George’s manner became one of studied patience. He gave a sigh. ‘Eloise was bright enough to pick up on a small lacuna in the plans. Since the plans were originally drawn up by me, and she had the number—’
‘You gave her the number.’
‘—correct, she had the common sense to contact me. It’s nothing that can’t be sorted out down the line.’

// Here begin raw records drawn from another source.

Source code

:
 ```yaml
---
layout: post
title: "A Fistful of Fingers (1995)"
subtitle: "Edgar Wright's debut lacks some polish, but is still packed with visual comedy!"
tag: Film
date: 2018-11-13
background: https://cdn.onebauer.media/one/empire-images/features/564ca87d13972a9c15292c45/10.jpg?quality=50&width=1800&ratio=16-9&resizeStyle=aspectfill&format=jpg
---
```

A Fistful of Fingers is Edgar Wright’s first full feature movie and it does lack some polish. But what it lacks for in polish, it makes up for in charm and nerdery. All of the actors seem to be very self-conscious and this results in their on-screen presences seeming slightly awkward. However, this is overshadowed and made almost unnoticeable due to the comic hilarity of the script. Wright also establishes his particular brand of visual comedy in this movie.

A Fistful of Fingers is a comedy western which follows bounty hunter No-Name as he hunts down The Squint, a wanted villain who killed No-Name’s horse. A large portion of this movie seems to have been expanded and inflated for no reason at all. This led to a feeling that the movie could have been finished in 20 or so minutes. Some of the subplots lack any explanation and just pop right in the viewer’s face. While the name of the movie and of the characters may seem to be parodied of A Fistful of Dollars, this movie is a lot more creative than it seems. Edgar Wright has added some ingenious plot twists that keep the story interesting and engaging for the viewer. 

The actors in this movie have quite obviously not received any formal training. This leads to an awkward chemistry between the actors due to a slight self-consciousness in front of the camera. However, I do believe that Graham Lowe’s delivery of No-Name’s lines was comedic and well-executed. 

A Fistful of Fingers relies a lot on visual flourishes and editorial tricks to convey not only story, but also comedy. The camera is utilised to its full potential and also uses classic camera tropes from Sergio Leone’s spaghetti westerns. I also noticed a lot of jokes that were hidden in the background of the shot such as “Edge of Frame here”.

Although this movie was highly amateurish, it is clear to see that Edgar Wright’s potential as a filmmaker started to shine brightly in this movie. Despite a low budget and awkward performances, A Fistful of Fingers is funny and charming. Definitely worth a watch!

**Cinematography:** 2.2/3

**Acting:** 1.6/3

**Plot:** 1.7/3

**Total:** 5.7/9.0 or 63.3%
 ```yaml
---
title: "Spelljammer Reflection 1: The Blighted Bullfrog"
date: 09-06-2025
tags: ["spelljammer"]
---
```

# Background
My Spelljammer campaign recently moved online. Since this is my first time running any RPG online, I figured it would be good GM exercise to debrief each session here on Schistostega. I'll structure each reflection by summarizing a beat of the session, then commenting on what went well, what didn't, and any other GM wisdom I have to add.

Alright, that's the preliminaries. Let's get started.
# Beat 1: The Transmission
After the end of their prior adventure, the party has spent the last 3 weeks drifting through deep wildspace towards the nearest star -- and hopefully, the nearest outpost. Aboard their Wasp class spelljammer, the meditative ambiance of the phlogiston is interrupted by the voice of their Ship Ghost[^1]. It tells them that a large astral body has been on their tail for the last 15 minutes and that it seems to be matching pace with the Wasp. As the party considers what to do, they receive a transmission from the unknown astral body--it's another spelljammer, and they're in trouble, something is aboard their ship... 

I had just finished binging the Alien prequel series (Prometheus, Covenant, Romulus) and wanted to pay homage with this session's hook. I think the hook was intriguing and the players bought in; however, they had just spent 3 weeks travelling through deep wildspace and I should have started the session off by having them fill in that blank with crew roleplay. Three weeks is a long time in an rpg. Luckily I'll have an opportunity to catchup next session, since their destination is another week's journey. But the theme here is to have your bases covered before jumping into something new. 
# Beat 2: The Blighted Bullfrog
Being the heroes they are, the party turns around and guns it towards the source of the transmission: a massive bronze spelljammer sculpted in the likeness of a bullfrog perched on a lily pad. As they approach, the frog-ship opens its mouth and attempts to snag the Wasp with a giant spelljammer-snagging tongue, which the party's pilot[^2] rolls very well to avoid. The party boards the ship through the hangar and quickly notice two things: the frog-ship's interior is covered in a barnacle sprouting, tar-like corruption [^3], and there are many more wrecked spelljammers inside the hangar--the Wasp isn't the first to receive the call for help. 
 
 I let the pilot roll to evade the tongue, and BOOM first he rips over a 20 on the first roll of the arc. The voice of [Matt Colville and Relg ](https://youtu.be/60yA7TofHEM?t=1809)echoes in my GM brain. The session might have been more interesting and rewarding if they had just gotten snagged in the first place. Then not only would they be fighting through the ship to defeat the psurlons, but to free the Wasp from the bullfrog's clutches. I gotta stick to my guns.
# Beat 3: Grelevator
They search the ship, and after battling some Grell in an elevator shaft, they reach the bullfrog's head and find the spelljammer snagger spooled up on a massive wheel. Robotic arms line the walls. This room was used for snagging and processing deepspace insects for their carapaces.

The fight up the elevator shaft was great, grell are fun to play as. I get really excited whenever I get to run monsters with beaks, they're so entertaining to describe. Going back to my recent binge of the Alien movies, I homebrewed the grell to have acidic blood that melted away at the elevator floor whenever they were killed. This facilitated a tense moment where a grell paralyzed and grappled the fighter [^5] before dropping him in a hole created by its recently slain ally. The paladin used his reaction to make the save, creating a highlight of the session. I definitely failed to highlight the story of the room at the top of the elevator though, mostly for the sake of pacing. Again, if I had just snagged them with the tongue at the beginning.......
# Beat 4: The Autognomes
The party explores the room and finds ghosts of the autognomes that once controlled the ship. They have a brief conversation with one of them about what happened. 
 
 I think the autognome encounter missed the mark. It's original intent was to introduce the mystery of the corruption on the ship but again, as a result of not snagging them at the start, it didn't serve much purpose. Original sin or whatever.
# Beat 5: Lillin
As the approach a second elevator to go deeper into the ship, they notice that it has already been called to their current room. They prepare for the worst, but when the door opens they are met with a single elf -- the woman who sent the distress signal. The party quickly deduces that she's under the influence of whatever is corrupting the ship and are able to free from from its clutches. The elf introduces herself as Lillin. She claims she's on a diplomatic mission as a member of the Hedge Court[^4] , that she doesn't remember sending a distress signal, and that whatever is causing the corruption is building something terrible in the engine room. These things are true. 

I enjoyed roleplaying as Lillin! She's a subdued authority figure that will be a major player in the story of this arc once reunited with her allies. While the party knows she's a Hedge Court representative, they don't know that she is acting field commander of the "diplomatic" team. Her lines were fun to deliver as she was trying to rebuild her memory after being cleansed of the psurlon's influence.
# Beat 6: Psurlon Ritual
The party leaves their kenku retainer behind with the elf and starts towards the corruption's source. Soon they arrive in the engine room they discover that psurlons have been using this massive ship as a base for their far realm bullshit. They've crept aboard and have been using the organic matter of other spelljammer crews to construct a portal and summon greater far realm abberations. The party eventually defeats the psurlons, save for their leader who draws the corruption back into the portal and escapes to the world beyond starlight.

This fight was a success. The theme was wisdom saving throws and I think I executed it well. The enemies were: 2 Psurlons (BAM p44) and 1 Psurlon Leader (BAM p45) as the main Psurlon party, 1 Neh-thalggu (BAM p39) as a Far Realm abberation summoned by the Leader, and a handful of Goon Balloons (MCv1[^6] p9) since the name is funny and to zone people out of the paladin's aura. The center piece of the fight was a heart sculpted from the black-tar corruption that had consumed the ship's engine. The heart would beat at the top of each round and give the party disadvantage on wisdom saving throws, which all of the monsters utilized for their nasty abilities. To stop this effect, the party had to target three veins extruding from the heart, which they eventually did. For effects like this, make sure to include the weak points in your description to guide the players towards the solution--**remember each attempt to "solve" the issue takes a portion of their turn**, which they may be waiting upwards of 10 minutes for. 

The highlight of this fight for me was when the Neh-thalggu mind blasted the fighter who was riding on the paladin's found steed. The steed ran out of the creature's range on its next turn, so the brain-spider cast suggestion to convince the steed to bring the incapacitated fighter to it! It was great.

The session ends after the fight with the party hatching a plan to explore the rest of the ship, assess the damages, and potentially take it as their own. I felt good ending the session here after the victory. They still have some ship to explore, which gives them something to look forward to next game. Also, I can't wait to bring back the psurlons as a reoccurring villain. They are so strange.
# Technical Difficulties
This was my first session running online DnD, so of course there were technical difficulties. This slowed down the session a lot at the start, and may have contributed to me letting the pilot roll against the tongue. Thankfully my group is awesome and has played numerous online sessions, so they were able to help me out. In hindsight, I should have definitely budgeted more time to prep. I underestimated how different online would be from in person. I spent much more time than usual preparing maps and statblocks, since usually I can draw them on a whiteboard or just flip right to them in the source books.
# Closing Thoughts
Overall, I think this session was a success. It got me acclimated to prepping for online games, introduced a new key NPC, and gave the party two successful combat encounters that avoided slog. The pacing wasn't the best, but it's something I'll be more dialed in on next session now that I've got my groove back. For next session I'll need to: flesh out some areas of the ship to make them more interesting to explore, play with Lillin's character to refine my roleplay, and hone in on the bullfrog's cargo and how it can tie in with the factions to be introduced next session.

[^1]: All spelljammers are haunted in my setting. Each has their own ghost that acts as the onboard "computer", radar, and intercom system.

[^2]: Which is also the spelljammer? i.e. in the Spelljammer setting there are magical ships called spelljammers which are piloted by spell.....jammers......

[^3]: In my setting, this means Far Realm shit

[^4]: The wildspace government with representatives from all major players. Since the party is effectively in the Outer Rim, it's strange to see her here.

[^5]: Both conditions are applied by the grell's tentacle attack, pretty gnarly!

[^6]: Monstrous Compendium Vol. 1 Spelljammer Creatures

Eloise was George’s PA, a smart, single, independent woman in her early thirties who thought the earth circled George’s backside. She managed to make the most flagrant brown-nosing appear like sound judgement tempered in the white heat of the workface.
‘He’s quite simply a first-class man, Harriet,’ was one of her most frequent remarks to me. ‘He’s been positively inspirational to middle management. Since he’s been in that job an unprecedented number of really bright people have come good in the jobs that count. His influence has been catalytic.’
I had often thought that if this kind of testimony were even a pale copy of what George received most working days in the office it was no wonder he was given to occasional flights of pomposity and self-satisfaction. Eloise on song would have swelled the massed heads of the Little Sisters of Humility.
‘Fine,’ I said, ‘Let’s hope it’s a lacuna you can cope with.’